Exercise:
Take every line containing "talk" from the material and copy it.

Excerpted data:

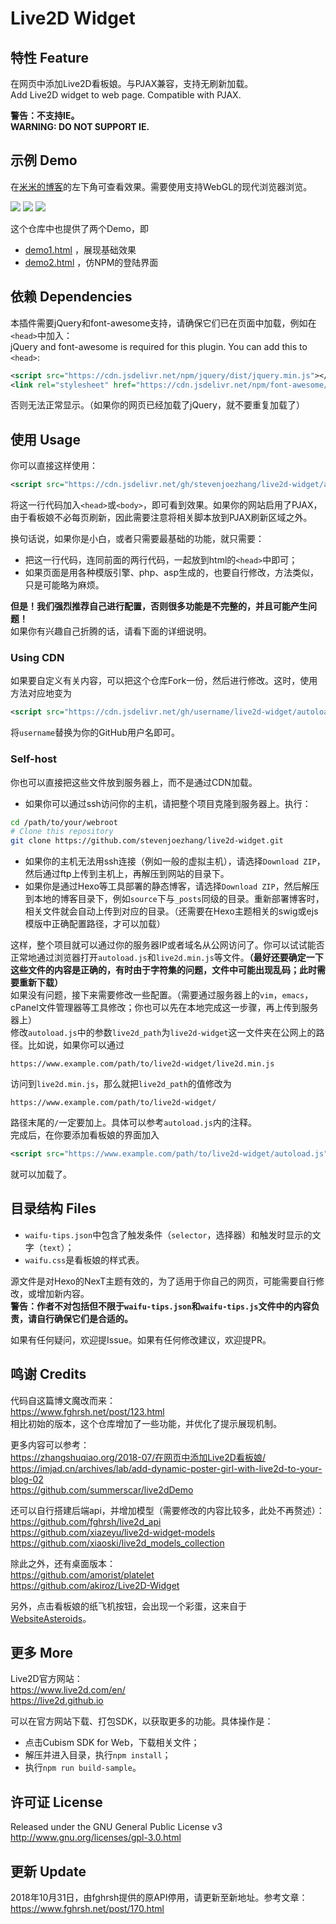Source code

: # Live2D Widget

## 特性 Feature

在网页中添加Live2D看板娘。与PJAX兼容，支持无刷新加载。  
Add Live2D widget to web page. Compatible with PJAX.

**警告：不支持IE。**  
**WARNING: DO NOT SUPPORT IE.**

## 示例 Demo

<script src="https://cdn.jsdelivr.net/npm/jquery/dist/jquery.min.js"></script>  
<link rel="stylesheet" href="https://cdn.jsdelivr.net/npm/font-awesome/css/font-awesome.min.css"/>  
<script src="https://cdn.jsdelivr.net/gh/stevenjoezhang/live2d-widget/autoload.js"></script>  


在[米米的博客](https://zhangshuqiao.org)的左下角可查看效果。需要使用支持WebGL的现代浏览器浏览。

![](assets/screenshot-1.png)
![](assets/screenshot-2.png)
![](assets/screenshot-3.png)

这个仓库中也提供了两个Demo，即

- [demo1.html](https://mi.js.org/live2d-widget/demo/demo1.html) ，展现基础效果
- [demo2.html](https://mi.js.org/live2d-widget/demo/demo2.html) ，仿NPM的登陆界面

## 依赖 Dependencies

本插件需要jQuery和font-awesome支持，请确保它们已在页面中加载，例如在`<head>`中加入：  
jQuery and font-awesome is required for this plugin. You can add this to `<head>`:
```xml
<script src="https://cdn.jsdelivr.net/npm/jquery/dist/jquery.min.js"></script>
<link rel="stylesheet" href="https://cdn.jsdelivr.net/npm/font-awesome/css/font-awesome.min.css">
```
否则无法正常显示。（如果你的网页已经加载了jQuery，就不要重复加载了）

## 使用 Usage

你可以直接这样使用：
```xml
<script src="https://cdn.jsdelivr.net/gh/stevenjoezhang/live2d-widget/autoload.js"></script>
```
将这一行代码加入`<head>`或`<body>`，即可看到效果。如果你的网站启用了PJAX，由于看板娘不必每页刷新，因此需要注意将相关脚本放到PJAX刷新区域之外。

换句话说，如果你是小白，或者只需要最基础的功能，就只需要：
- 把这一行代码，连同前面的两行代码，一起放到html的`<head>`中即可；
- 如果页面是用各种模版引擎、php、asp生成的，也要自行修改，方法类似，只是可能略为麻烦。

**但是！我们强烈推荐自己进行配置，否则很多功能是不完整的，并且可能产生问题！**  
如果你有兴趣自己折腾的话，请看下面的详细说明。

### Using CDN

如果要自定义有关内容，可以把这个仓库Fork一份，然后进行修改。这时，使用方法对应地变为
```xml
<script src="https://cdn.jsdelivr.net/gh/username/live2d-widget/autoload.js"></script>
```
将`username`替换为你的GitHub用户名即可。

### Self-host

你也可以直接把这些文件放到服务器上，而不是通过CDN加载。

- 如果你可以通过ssh访问你的主机，请把整个项目克隆到服务器上。执行：
```bash
cd /path/to/your/webroot
# Clone this repository
git clone https://github.com/stevenjoezhang/live2d-widget.git
```
- 如果你的主机无法用ssh连接（例如一般的虚拟主机），请选择`Download ZIP`，然后通过ftp上传到主机上，再解压到网站的目录下。
- 如果你是通过Hexo等工具部署的静态博客，请选择`Download ZIP`，然后解压到本地的博客目录下，例如`source`下与`_posts`同级的目录。重新部署博客时，相关文件就会自动上传到对应的目录。（还需要在Hexo主题相关的swig或ejs模版中正确配置路径，才可以加载）

这样，整个项目就可以通过你的服务器IP或者域名从公网访问了。你可以试试能否正常地通过浏览器打开`autoload.js`和`live2d.min.js`等文件。**（最好还要确定一下这些文件的内容是正确的，有时由于字符集的问题，文件中可能出现乱码；此时需要重新下载）**  
如果没有问题，接下来需要修改一些配置。（需要通过服务器上的`vim`，`emacs`，cPanel文件管理器等工具修改；你也可以先在本地完成这一步骤，再上传到服务器上）  
修改`autoload.js`中的参数`live2d_path`为`live2d-widget`这一文件夹在公网上的路径。比如说，如果你可以通过
```
https://www.example.com/path/to/live2d-widget/live2d.min.js
```
访问到`live2d.min.js`，那么就把`live2d_path`的值修改为
```
https://www.example.com/path/to/live2d-widget/
```
路径末尾的`/`一定要加上。具体可以参考`autoload.js`内的注释。  
完成后，在你要添加看板娘的界面加入
```xml
<script src="https://www.example.com/path/to/live2d-widget/autoload.js"></script>
```
就可以加载了。

## 目录结构 Files

- `waifu-tips.json`中包含了触发条件（`selector`，选择器）和触发时显示的文字（`text`）；
- `waifu.css`是看板娘的样式表。

源文件是对Hexo的NexT主题有效的，为了适用于你自己的网页，可能需要自行修改，或增加新内容。  
**警告：作者不对包括但不限于`waifu-tips.json`和`waifu-tips.js`文件中的内容负责，请自行确保它们是合适的。**

如果有任何疑问，欢迎提Issue。如果有任何修改建议，欢迎提PR。

## 鸣谢 Credits

代码自这篇博文魔改而来：  
https://www.fghrsh.net/post/123.html  
相比初始的版本，这个仓库增加了一些功能，并优化了提示展现机制。

更多内容可以参考：  
https://zhangshuqiao.org/2018-07/在网页中添加Live2D看板娘/  
https://imjad.cn/archives/lab/add-dynamic-poster-girl-with-live2d-to-your-blog-02  
https://github.com/summerscar/live2dDemo

还可以自行搭建后端api，并增加模型（需要修改的内容比较多，此处不再赘述）：  
https://github.com/fghrsh/live2d_api  
https://github.com/xiazeyu/live2d-widget-models  
https://github.com/xiaoski/live2d_models_collection

除此之外，还有桌面版本：  
https://github.com/amorist/platelet  
https://github.com/akiroz/Live2D-Widget

另外，点击看板娘的纸飞机按钮，会出现一个彩蛋，这来自于[WebsiteAsteroids](http://www.websiteasteroids.com)。

## 更多 More

Live2D官方网站：  
https://www.live2d.com/en/  
https://live2d.github.io

可以在官方网站下载、打包SDK，以获取更多的功能。具体操作是：
- 点击Cubism SDK for Web，下载相关文件；
- 解压并进入目录，执行`npm install`；
- 执行`npm run build-sample`。

## 许可证 License

Released under the GNU General Public License v3  
http://www.gnu.org/licenses/gpl-3.0.html

## 更新 Update

2018年10月31日，由fghrsh提供的原API停用，请更新至新地址。参考文章：  
https://www.fghrsh.net/post/170.html

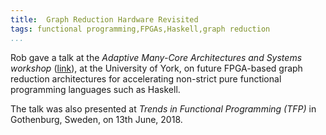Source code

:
 ```yaml
---
title:  Graph Reduction Hardware Revisited
tags: functional programming,FPGAs,Haskell,graph reduction
...
```


Rob gave a talk at the _Adaptive Many-Core Architectures and Systems
workshop_
([link](https://www-users.york.ac.uk/~mt540/graceful-ws/index.html)),
at the University of York, on future FPGA-based graph reduction
architectures for accelerating non-strict pure functional programming
languages such as Haskell.

The talk was also presented at _Trends in Functional Programming
(TFP)_ in Gothenburg, Sweden, on 13th June, 2018.
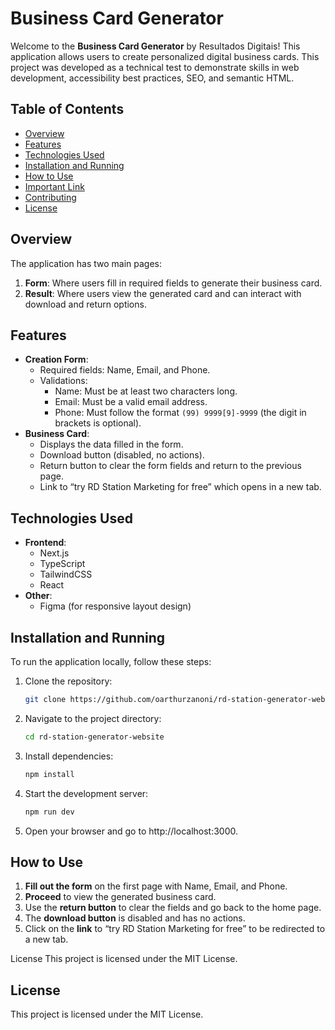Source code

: # Business Card Generator

Welcome to the **Business Card Generator** by Resultados Digitais! This application allows users to create personalized digital business cards. This project was developed as a technical test to demonstrate skills in web development, accessibility best practices, SEO, and semantic HTML.

## Table of Contents

- [Overview](#overview)
- [Features](#features)
- [Technologies Used](#technologies-used)
- [Installation and Running](#installation-and-running)
- [How to Use](#how-to-use)
- [Important Link](#important-link)
- [Contributing](#contributing)
- [License](#license)

## Overview

The application has two main pages:

1. **Form**: Where users fill in required fields to generate their business card.
2. **Result**: Where users view the generated card and can interact with download and return options.

## Features

- **Creation Form**:
  - Required fields: Name, Email, and Phone.
  - Validations:
    - Name: Must be at least two characters long.
    - Email: Must be a valid email address.
    - Phone: Must follow the format `(99) 9999[9]-9999` (the digit in brackets is optional).
- **Business Card**:
  - Displays the data filled in the form.
  - Download button (disabled, no actions).
  - Return button to clear the form fields and return to the previous page.
  - Link to “try RD Station Marketing for free” which opens in a new tab.

## Technologies Used

- **Frontend**:
  - Next.js
  - TypeScript
  - TailwindCSS
  - React
- **Other**:
  - Figma (for responsive layout design)

## Installation and Running

To run the application locally, follow these steps:

1. Clone the repository:

   ```bash
   git clone https://github.com/oarthurzanoni/rd-station-generator-website.git
   ```

2. Navigate to the project directory:

   ```bash
   cd rd-station-generator-website
   ```

3. Install dependencies:

   ```bash
   npm install
   ```

4. Start the development server:
   ```bash
   npm run dev
   ```
5. Open your browser and go to http://localhost:3000.

## How to Use

1. **Fill out the form** on the first page with Name, Email, and Phone.
2. **Proceed** to view the generated business card.
3. Use the **return button** to clear the fields and go back to the home page.
4. The **download button** is disabled and has no actions.
5. Click on the **link** to “try RD Station Marketing for free” to be redirected to a new tab.

License
This project is licensed under the MIT License.

## License

This project is licensed under the MIT License.
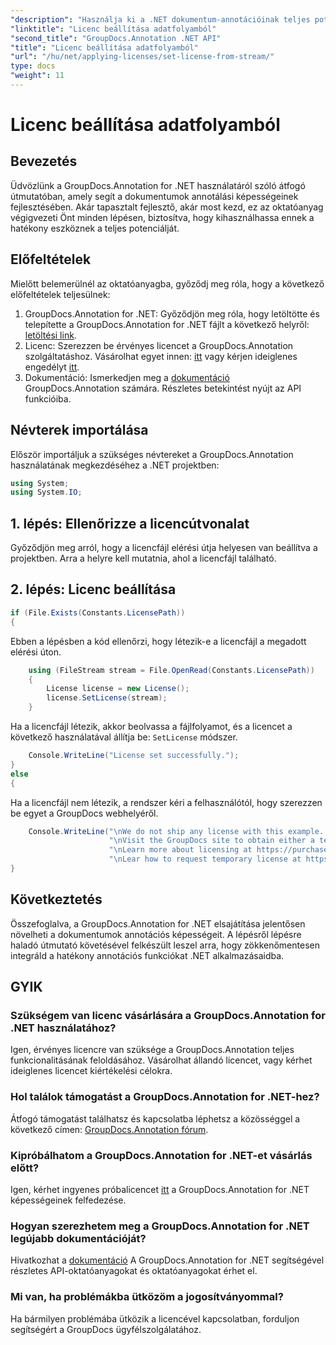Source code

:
```yaml
---
"description": "Használja ki a .NET dokumentum-annotációinak teljes potenciálját a GroupDocs.Annotation segítségével. Kövesse lépésről lépésre szóló útmutatónkat a zökkenőmentes integráció érdekében."
"linktitle": "Licenc beállítása adatfolyamból"
"second_title": "GroupDocs.Annotation .NET API"
"title": "Licenc beállítása adatfolyamból"
"url": "/hu/net/applying-licenses/set-license-from-stream/"
type: docs
"weight": 11
---
```


# Licenc beállítása adatfolyamból

## Bevezetés
Üdvözlünk a GroupDocs.Annotation for .NET használatáról szóló átfogó útmutatóban, amely segít a dokumentumok annotálási képességeinek fejlesztésében. Akár tapasztalt fejlesztő, akár most kezd, ez az oktatóanyag végigvezeti Önt minden lépésen, biztosítva, hogy kihasználhassa ennek a hatékony eszköznek a teljes potenciálját.
## Előfeltételek
Mielőtt belemerülnél az oktatóanyagba, győződj meg róla, hogy a következő előfeltételek teljesülnek:
1. GroupDocs.Annotation for .NET: Győződjön meg róla, hogy letöltötte és telepítette a GroupDocs.Annotation for .NET fájlt a következő helyről: [letöltési link](https://releases.groupdocs.com/annotation/net/).
2. Licenc: Szerezzen be érvényes licencet a GroupDocs.Annotation szolgáltatáshoz. Vásárolhat egyet innen: [itt](https://purchase.groupdocs.com/buy) vagy kérjen ideiglenes engedélyt [itt](https://purchase.groupdocs.com/temporary-license/).
3. Dokumentáció: Ismerkedjen meg a [dokumentáció](https://tutorials.groupdocs.com/annotation/net/) GroupDocs.Annotation számára. Részletes betekintést nyújt az API funkcióiba.

## Névterek importálása
Először importáljuk a szükséges névtereket a GroupDocs.Annotation használatának megkezdéséhez a .NET projektben:
```csharp
using System;
using System.IO;
```

## 1. lépés: Ellenőrizze a licencútvonalat
Győződjön meg arról, hogy a licencfájl elérési útja helyesen van beállítva a projektben. Arra a helyre kell mutatnia, ahol a licencfájl található.
## 2. lépés: Licenc beállítása
```csharp
if (File.Exists(Constants.LicensePath))
{
```
Ebben a lépésben a kód ellenőrzi, hogy létezik-e a licencfájl a megadott elérési úton.
```csharp
    using (FileStream stream = File.OpenRead(Constants.LicensePath))
    {
        License license = new License();
        license.SetLicense(stream);
    }
```
Ha a licencfájl létezik, akkor beolvassa a fájlfolyamot, és a licencet a következő használatával állítja be: `SetLicense` módszer.
```csharp
    Console.WriteLine("License set successfully.");
}
else
{
```
Ha a licencfájl nem létezik, a rendszer kéri a felhasználótól, hogy szerezzen be egyet a GroupDocs webhelyéről.
```csharp
    Console.WriteLine("\nWe do not ship any license with this example. " +
                      "\nVisit the GroupDocs site to obtain either a temporary or permanent license. " +
                      "\nLearn more about licensing at https://purchase.groupdocs.com/faqs/licensing. " +
                      "\nLear how to request temporary license at https://purchase.groupdocs.com/ideiglenes-license.");
}
```

## Következtetés
Összefoglalva, a GroupDocs.Annotation for .NET elsajátítása jelentősen növelheti a dokumentumok annotációs képességeit. A lépésről lépésre haladó útmutató követésével felkészült leszel arra, hogy zökkenőmentesen integráld a hatékony annotációs funkciókat .NET alkalmazásaidba.
## GYIK
### Szükségem van licenc vásárlására a GroupDocs.Annotation for .NET használatához?
Igen, érvényes licencre van szüksége a GroupDocs.Annotation teljes funkcionalitásának feloldásához. Vásárolhat állandó licencet, vagy kérhet ideiglenes licencet kiértékelési célokra.
### Hol találok támogatást a GroupDocs.Annotation for .NET-hez?
Átfogó támogatást találhatsz és kapcsolatba léphetsz a közösséggel a következő címen: [GroupDocs.Annotation fórum](https://forum.groupdocs.com/c/annotation/10).
### Kipróbálhatom a GroupDocs.Annotation for .NET-et vásárlás előtt?
Igen, kérhet ingyenes próbalicencet [itt](https://releases.groupdocs.com/) a GroupDocs.Annotation for .NET képességeinek felfedezése.
### Hogyan szerezhetem meg a GroupDocs.Annotation for .NET legújabb dokumentációját?
Hivatkozhat a [dokumentáció](https://tutorials.groupdocs.com/annotation/net/) A GroupDocs.Annotation for .NET segítségével részletes API-oktatóanyagokat és oktatóanyagokat érhet el.
### Mi van, ha problémákba ütközöm a jogosítványommal?
Ha bármilyen problémába ütközik a licencével kapcsolatban, forduljon segítségért a GroupDocs ügyfélszolgálatához.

Task answer:
Rob gave a talk at the _Adaptive Many-Core Architectures and Systems
The talk was also presented at _Trends in Functional Programming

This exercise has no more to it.